According to an investment memorandum obtained by The Globe, Bruinen was prepared to pay US$475-million.

MindGeek reached out to Bruinen that year about a sale after it was cut off by Mastercard and Visa, leaving it in a “distressed situation.” The number of daily active users fell 15 per cent during the first quarter of the year, and the company’s market share shrank 6 per cent, the memorandum says. To address concerns about non-consensual material, MindGeek had deleted all user-generated videos from unverified accounts in late 2020, reducing the amount of content across its tube sites.

Still, Bruinen saw potential for the business, owing to its leading position in the adult entertainment market, which it valued at US$40-billion in the United States alone. Wiping user-generated content also had little impact on finances, according to Bruinen, since it accounted for less than 1 per cent of MindGeek’s revenue.

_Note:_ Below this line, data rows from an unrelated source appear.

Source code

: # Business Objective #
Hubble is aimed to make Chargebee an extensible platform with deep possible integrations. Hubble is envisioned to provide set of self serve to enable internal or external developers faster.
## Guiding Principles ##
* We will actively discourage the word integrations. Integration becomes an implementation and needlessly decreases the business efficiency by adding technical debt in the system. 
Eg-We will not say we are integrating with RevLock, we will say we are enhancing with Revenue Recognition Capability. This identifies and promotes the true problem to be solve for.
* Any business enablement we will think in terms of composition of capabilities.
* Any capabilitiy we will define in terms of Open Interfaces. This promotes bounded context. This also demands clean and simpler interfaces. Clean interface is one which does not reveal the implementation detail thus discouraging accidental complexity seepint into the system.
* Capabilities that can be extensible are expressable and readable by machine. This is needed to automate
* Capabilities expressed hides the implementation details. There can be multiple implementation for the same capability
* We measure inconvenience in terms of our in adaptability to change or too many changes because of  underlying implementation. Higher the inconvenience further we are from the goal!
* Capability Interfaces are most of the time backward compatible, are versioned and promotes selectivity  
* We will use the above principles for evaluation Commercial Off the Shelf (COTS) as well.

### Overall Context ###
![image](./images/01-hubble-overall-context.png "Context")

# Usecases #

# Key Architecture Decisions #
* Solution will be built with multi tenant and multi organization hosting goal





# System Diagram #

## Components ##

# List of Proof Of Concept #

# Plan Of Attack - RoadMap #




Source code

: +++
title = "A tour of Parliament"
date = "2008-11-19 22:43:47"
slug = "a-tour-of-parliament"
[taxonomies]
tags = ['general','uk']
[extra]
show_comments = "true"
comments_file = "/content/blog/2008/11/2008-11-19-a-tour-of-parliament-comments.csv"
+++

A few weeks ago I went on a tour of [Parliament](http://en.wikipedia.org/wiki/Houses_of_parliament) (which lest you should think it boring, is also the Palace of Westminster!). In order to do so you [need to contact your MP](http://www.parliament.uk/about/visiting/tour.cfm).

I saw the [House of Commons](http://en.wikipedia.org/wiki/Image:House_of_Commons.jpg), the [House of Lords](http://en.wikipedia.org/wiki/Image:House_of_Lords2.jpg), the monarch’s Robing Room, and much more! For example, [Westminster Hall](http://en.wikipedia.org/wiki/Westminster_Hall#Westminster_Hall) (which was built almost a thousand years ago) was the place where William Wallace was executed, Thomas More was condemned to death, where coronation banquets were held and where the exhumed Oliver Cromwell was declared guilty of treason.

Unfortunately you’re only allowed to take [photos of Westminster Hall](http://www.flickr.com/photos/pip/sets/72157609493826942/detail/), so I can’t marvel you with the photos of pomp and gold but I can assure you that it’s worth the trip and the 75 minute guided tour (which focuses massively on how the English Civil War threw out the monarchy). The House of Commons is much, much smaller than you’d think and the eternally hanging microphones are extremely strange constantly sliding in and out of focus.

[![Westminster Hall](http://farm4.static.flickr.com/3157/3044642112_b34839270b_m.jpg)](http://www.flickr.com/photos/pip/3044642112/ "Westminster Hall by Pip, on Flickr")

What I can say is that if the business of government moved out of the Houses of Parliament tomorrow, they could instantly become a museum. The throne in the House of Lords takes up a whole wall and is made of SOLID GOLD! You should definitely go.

Even after the company lost access to Visa and Mastercard, MindGeek sites still attracted about 124 million daily active users.

Bruinen’s memorandum outlined an “ESG road map” that involved developing partnerships with law enforcement agencies and non-profits, releasing a transparency report and appointing a chief ethics officer. The company also planned to influence regulation by working with governments to develop ethical standards for the adult industry.

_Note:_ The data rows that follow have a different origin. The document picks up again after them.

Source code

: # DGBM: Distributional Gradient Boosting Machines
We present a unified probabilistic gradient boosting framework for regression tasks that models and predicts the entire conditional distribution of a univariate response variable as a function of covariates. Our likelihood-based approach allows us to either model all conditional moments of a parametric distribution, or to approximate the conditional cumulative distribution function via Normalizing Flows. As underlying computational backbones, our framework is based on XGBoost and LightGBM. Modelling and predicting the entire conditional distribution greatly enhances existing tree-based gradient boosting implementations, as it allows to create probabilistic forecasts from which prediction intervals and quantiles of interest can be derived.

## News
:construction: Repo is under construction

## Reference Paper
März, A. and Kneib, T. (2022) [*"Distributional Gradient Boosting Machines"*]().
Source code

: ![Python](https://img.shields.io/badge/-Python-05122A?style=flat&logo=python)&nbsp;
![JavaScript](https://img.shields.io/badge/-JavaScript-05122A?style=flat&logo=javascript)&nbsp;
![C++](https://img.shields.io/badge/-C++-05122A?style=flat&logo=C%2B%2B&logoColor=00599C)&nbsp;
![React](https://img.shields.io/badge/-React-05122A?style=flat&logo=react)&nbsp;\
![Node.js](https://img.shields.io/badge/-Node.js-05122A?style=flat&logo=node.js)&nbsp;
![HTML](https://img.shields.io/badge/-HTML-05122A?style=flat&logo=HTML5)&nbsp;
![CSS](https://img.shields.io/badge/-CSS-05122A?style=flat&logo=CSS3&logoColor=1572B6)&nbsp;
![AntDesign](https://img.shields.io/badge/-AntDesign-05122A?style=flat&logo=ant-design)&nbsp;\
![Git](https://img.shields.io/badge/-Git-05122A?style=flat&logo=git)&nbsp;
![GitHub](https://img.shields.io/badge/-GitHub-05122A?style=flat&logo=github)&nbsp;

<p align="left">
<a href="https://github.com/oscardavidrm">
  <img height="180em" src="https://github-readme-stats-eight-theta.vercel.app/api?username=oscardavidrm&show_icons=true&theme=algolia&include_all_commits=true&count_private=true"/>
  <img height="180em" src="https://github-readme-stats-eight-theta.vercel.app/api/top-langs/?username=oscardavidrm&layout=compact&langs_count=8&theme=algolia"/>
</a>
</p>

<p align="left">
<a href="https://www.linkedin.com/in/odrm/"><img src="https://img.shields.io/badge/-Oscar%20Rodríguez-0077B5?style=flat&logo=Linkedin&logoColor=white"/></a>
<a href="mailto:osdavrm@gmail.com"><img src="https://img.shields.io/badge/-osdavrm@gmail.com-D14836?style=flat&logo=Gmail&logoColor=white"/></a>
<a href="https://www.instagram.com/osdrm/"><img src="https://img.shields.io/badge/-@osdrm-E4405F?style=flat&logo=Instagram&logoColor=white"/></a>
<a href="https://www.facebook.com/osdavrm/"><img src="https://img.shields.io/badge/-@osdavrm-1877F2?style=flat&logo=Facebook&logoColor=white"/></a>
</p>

The turnaround plan would help MindGeek attract mainstream advertisers, such as alcohol and clothing brands, and increase revenue, Bruinen reasoned. Within a year or so after closing the deal, Bruinen believed, MindGeek could go public through an initial public offering or special purpose acquisition company.

That deal fell apart, though, after Bruinen failed to shore up sufficient cash from investors, according to two sources. The Globe is also not identifying these sources because they were not authorized to discuss the matter.

When asked if there were any plans to take the company public like Bruinen had planned to do, Mr. Friedman said he could not speculate on the future.

In 2020, MindGeek generated US$482-million in revenue and US$186-million in earnings before interest, taxes, depreciation and amortization, a record year for the company that was attributed to pandemic lockdowns, according to the Bruinen memorandum. A New Yorker feature on MindGeek said it received approximately 4.5 billion visits each month in 2020, almost double that of Google and Facebook combined.

But any new owner will also be taking on massive legal liability, given the numerous pending lawsuits against MindGeek across multiple jurisdictions.

The company’s operations are not just confined to adult entertainment. It owns TrafficJunky, an ad network that claims to serve as many as 4.6 billion ad impressions every day on porn sites. But last August, MindGeek was once again dealt a financial blow when Visa and Mastercard announced they were cutting ties with TrafficJunky as well, reasoning that the ad platform provided Pornhub with indirect revenue.